Re: osd shutdown notification

Sage Weil <sage@xxxxxxxxxxxx> · Mon, 26 Mar 2012 14:55:45 -0700 (PDT)

On Mon, 26 Mar 2012, Tommi Virtanen wrote:
> On Mon, Mar 26, 2012 at 13:16, Sage Weil <sage@xxxxxxxxxxxx> wrote:
> >> Perhaps a separate executable that sends "osd.42 is now definitely
> >> down" will be good enough? Hopefully you don't have two osd.42's
> >> around, anyway. And if you want that, instead of execing ceph-osd, you
> >> do a fork & exec, wait in the parent, then exec that thing that marks
> >> it down.

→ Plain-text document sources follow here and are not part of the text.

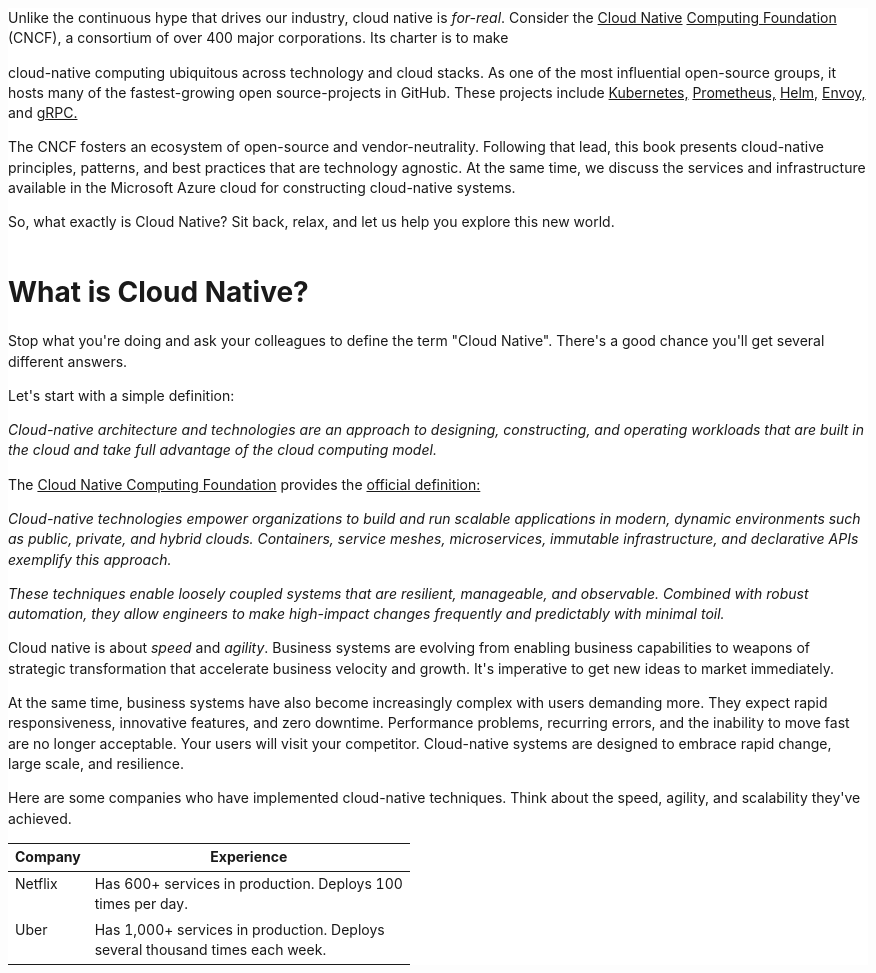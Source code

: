 Unlike the continuous hype that drives our industry, cloud native is *for-real*. Consider the [Cloud Native](https://www.cncf.io/)  [Computing Foundation](https://www.cncf.io/) (CNCF), a consortium of over 400 major corporations. Its charter is to make

cloud-native computing ubiquitous across technology and cloud stacks. As one of the most influential open-source groups, it hosts many of the fastest-growing open source-projects in GitHub. These projects include [Kubernetes,](https://kubernetes.io/) [Prometheus,](https://prometheus.io/) [Helm,](https://helm.sh/) [Envoy,](https://www.envoyproxy.io/) and [gRPC.](https://grpc.io/)

The CNCF fosters an ecosystem of open-source and vendor-neutrality. Following that lead, this book presents cloud-native principles, patterns, and best practices that are technology agnostic. At the same time, we discuss the services and infrastructure available in the Microsoft Azure cloud for constructing cloud-native systems.

<span id="page-13-0"></span>So, what exactly is Cloud Native? Sit back, relax, and let us help you explore this new world.

# What is Cloud Native?

Stop what you're doing and ask your colleagues to define the term "Cloud Native". There's a good chance you'll get several different answers.

Let's start with a simple definition:

*Cloud-native architecture and technologies are an approach to designing, constructing, and operating workloads that are built in the cloud and take full advantage of the cloud computing model.*

The [Cloud Native Computing Foundation](https://www.cncf.io/) provides the [official definition:](https://github.com/cncf/toc/blob/main/DEFINITION.md)

*Cloud-native technologies empower organizations to build and run scalable applications in modern, dynamic environments such as public, private, and hybrid clouds. Containers, service meshes, microservices, immutable infrastructure, and declarative APIs exemplify this approach.*

*These techniques enable loosely coupled systems that are resilient, manageable, and observable. Combined with robust automation, they allow engineers to make high-impact changes frequently and predictably with minimal toil.*

Cloud native is about *speed* and *agility*. Business systems are evolving from enabling business capabilities to weapons of strategic transformation that accelerate business velocity and growth. It's imperative to get new ideas to market immediately.

At the same time, business systems have also become increasingly complex with users demanding more. They expect rapid responsiveness, innovative features, and zero downtime. Performance problems, recurring errors, and the inability to move fast are no longer acceptable. Your users will visit your competitor. Cloud-native systems are designed to embrace rapid change, large scale, and resilience.

Here are some companies who have implemented cloud-native techniques. Think about the speed, agility, and scalability they've achieved.

| Company | Experience                                                                      |
|---------|---------------------------------------------------------------------------------|
| Netflix | Has 600+ services in production. Deploys 100<br>times per day.                  |
| Uber    | Has 1,000+ services in production. Deploys<br>several thousand times each week. |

For upstart (and often for others too), there's a "after the
> >> service exits" hook where we could also plug that in, if we wanted to.
> >
> > ...except that the way to reliably mark down a particular osd.42 requires
> > data that's private to the ceph-osd instance, and unknown until it starts
> > up and joins the cluster.  That makes it awkward to implement any kind of
> > wrapper because you have to pass it a cookie using some side-channel.
> 
> Why do you need to know where osd.42 was last seen just to be able to
> authoritatively claim osd.42 is 1) down 2) at a new location.

Not "where" but "which".  If a ceph-osd stops, and gets restarted (on same 
host, different host, whatever) I want to make sure the _old_ instance is 
marked down (if not already down) in the map and any new instance is not.  
We can't ignore the possibility of a race, as all kinds of things can make 
the notification path go faster or slower than a replacement ceph-osd 
might.  addr is just one possible unique identifier to achieve that; we 
could also use the up_from epoch or anything else unique to the instance.  
The problem is it is unknown until the process has been alive for a while, 
so a wrapper can't see it easily.

Well, the addr is (ip, port, nonce) where nonce is actually the pid, so if 
we can tell what ip ceph-osd will bind to that might work...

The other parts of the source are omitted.